What is humanities research? We know research to mean systematic inquiry into an issue for the purpose of explaining something that is not currently (adequately or correctly) explained. I will skip nuances here in noting that research has at least three forms in the college or university: the creation or discovery of new knowledge, the transmission and integration of new knowledge into a common knowledge base, and the collective process of acquiring the ability to absorb and use new knowledge. The second and third of these forms mean that research is embodied in teaching; the first, research traditionally understood as knowledge creation, depends on and overlaps with the other two. Research and teaching cannot be dichotomized into separate functions. Our working conditions must support their mutual dependence.
Higher education overall aims at those same three things: the creation of new knowledge (“research”), the transmission of existing knowledge, and the creation of the capability to create new knowledge.
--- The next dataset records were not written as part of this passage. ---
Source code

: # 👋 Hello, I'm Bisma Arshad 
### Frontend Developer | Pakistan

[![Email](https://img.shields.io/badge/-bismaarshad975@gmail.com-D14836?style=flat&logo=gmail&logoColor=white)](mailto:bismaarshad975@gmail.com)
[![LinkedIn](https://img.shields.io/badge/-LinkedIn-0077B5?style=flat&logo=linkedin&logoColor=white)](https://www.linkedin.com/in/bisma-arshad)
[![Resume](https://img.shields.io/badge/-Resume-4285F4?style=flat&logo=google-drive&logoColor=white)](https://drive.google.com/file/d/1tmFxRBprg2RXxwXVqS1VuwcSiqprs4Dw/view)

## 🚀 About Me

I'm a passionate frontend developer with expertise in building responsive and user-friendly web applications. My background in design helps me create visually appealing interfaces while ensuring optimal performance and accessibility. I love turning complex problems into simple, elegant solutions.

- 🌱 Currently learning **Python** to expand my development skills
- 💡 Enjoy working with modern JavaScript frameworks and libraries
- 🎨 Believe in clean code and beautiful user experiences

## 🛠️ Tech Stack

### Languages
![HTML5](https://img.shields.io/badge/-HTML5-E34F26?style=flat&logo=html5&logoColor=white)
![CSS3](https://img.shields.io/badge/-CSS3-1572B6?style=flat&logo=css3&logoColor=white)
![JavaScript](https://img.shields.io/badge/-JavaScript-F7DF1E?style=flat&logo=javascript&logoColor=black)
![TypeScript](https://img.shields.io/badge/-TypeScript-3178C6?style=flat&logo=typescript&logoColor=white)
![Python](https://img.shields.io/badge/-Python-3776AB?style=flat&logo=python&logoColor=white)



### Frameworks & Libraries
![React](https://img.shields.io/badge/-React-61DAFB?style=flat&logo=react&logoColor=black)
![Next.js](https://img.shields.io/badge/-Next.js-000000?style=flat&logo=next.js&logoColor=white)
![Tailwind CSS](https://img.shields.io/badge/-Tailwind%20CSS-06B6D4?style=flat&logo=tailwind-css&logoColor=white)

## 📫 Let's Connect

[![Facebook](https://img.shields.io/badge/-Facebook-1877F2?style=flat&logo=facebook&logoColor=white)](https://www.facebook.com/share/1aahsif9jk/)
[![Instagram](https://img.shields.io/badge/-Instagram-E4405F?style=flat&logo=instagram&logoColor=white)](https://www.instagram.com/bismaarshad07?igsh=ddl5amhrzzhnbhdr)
All higher education institutions are charged with all three of these aims, though in very different ways. The second of these, transmission of existing knowledge, requires that teaching take place as close as possible to the existing knowledge frontier—that it be current, which requires instructors to have research time to keep it that way. The combination of two kinds of teaching, of existing knowledge and of the capability to create new knowledge, entails instruction in the intellectual history of a discipline and in its current state and debates. This allows students to see both where knowledge now is and how knowledge is a process of creation rather than an already finished product, that it is collaborative, that it changes over time through disagreement and redirection. These issues are generally beyond the reach of high school. To repeat, neither type of teaching can be dualistically severed from research.
Research-based instruction is also central to the missions of community colleges. This fact is muddied by funding policy, the term “K–14,” and the country’s nervous vocationalism. In keeping with the underlying unity of tertiary learning, community college courses should be taught by instructors who either conduct their own research or are current in the research of their field—current because their working conditions allow them to read their professional literature as it comes out, and in sufficient volume. This labor can easily consume one day per week. Even in teaching for practical training certifications, such training should address not just how to apply rules to cases but also how to cope with cases when the rules don’t apply. Colleges in all forms teach nonroutine knowledge that is paired with the capabilities required to solve them. Community college is not an extension of high school; it inculcates the active use of knowledge to solve problems. “Transmission” also requires capability with the processes by which knowledge is created in one’s field.
In short, the public glories of literature and language are embedded in our academic research results, including their daily appearance in teaching conditions both basic and advanced, tenured and contingent, at two-year and four-year colleges. Every first-year composition counts. Making it count publicly will be helped by designing the institutional conditions—teaching loads, class sizes, recognized reading and research time—that would make the work of teacher-researchers viable across the entire profession.
What intellectual work do we want and need to do? Where do we want MLA fields to go in the 2020s? How should we describe the working conditions we need to do the intellectual work we want? These are aspects of the presidential theme of the 2023 convention. I would love to hear everyone’s thoughts on these and other issues that matter most to you.